Transniestria is a breakaway state squeezed between Moldova to the west and Ukraine to the east. When the Soviet Union was coming undone and the various republics declaring independence, Transniestria went against the grain and fought a war to stay in the Soviet Union. While no nation recognizes this fledging state (with the exception of other, unrecognized breakaway states) it has its own military, immigration control, parliament, police force, postal service and passport, making it de-facto independent. It is the only nation in the world that still has the hammer and sickle on its flag and is very proud of its soviet heritage. When I first heard about it, it sounded like it might be the closest thing to the Soviet Union that exists today, so last month, I traveled to its capital, Tiraspol, to see for myself.
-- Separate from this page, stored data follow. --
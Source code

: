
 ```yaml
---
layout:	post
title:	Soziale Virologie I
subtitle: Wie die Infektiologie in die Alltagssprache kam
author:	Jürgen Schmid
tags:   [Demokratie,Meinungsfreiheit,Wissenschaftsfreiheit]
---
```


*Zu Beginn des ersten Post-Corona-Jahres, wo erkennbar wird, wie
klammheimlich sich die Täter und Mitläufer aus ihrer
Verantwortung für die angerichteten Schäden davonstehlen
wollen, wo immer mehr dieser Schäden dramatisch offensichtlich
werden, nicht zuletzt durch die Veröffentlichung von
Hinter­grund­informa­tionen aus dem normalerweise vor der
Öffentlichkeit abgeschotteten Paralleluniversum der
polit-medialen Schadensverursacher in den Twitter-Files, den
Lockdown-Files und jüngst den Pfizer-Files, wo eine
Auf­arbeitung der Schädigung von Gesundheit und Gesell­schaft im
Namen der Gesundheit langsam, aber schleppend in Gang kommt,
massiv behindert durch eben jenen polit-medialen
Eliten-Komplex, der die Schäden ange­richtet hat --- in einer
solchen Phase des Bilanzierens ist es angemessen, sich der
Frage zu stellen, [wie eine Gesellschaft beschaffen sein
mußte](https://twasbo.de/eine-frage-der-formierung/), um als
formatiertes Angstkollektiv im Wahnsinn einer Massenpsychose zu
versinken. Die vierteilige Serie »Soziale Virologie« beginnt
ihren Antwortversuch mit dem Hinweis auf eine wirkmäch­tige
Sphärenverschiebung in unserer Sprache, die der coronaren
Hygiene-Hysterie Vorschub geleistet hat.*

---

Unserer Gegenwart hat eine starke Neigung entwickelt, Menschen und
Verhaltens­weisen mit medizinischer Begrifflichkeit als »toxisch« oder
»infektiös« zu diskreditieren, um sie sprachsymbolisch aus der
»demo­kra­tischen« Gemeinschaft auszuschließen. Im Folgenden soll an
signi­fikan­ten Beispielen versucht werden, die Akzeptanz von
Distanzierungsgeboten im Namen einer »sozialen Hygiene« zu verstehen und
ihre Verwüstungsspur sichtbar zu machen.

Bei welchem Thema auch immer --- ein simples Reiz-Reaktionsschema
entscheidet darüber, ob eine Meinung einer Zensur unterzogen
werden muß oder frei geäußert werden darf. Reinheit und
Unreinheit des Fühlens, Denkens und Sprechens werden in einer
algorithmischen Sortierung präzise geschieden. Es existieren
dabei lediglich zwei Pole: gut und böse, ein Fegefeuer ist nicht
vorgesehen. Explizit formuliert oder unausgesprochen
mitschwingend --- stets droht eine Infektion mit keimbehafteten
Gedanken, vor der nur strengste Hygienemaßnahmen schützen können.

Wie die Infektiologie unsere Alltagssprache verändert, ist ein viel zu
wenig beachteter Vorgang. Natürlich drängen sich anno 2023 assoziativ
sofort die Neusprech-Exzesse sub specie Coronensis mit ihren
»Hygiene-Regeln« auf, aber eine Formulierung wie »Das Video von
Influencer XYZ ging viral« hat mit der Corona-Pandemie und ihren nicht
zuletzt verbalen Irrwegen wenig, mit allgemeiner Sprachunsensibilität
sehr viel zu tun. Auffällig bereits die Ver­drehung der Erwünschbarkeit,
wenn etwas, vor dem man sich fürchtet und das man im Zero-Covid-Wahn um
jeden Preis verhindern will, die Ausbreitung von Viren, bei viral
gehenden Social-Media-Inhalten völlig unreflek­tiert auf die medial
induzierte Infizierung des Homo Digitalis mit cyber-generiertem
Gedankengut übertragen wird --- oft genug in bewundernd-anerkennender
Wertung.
On the way there, while passing through Romania and Moldova, everyone I spoke with had strongly negative feelings about Transniestria. I was told that it was ‘worse than Afghanistan,’ ‘the Gaza strip of Eastern Europe,’ and that if I spoke English or mentioned that I came from the West that my throat would be slit. No one had actually visited the territory for themselves though. Transniestria, with Russian aid, fought Moldova with Romanian aid in their war for Independence so the negative response, while more extreme than I would have thought, was somewhat expected.
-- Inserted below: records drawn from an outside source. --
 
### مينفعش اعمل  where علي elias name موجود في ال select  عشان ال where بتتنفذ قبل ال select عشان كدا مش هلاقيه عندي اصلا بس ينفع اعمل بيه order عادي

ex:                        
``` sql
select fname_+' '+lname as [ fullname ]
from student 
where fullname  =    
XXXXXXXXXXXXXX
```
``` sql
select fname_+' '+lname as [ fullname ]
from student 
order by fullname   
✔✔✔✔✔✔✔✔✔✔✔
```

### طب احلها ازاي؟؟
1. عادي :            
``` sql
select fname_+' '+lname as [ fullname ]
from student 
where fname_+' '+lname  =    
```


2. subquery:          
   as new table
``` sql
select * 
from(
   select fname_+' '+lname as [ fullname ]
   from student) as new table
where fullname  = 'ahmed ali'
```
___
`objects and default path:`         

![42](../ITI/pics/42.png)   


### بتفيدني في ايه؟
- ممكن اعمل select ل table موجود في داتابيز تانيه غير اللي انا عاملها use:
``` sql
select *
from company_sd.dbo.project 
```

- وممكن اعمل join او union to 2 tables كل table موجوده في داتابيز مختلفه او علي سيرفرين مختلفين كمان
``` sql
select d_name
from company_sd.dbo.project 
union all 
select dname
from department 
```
Moldova had the stereotypical Soviet architecture. The suburbs of its capital were filled with towering apartment blocks, each one the same as the one next to it. Everything seemed built with right angles in mind, either in large squares or rectangles. But that was all draped in neon lights, brightly colored paint and billboards. Transniestra had none of that glamour. Each building had a small sign in black and white, written in Russian, that identified what it was, but they all looked the same—especially to someone who does not read the language. For some reason, a large number of streets in Tiraspol were torn up either in whole or part and it did not seem like there were any plans to repave. There was actually almost no construction going on at all. There were also statues of Lenin, Stalin and other Soviet heroes scattered about. There was a complete absence of graffiti, homelessness or drunks. In sum, it looked a lot like my image of the Soviet Union.
But it was also a much happier place then I would have thought. In the evening, when the air began to cool, the parks filled with young couples kissing and parents who brought their children to play. In at least two parks women rented small cars that children could peddle and everywhere you looked there were kids laughing, pretending they were drivers. Each night that I sat down in a park, friendly locals approached and started a conversation. It seemed most people only spoke Russian, so the dialogue never went very far but the intent was still there. There was also a river that ran along the edge of the city and two large beaches where people swam and sunbathed.
I’d say that Transniestria today is much happier than the Soviet Union was, but then again I never visited the USSR and my view of it is distorted through the lens of my birth nation—much the same as the Romanians and Moldovans who told me Transniestria was a dangerous wasteland. It’s a place you should really see for yourself.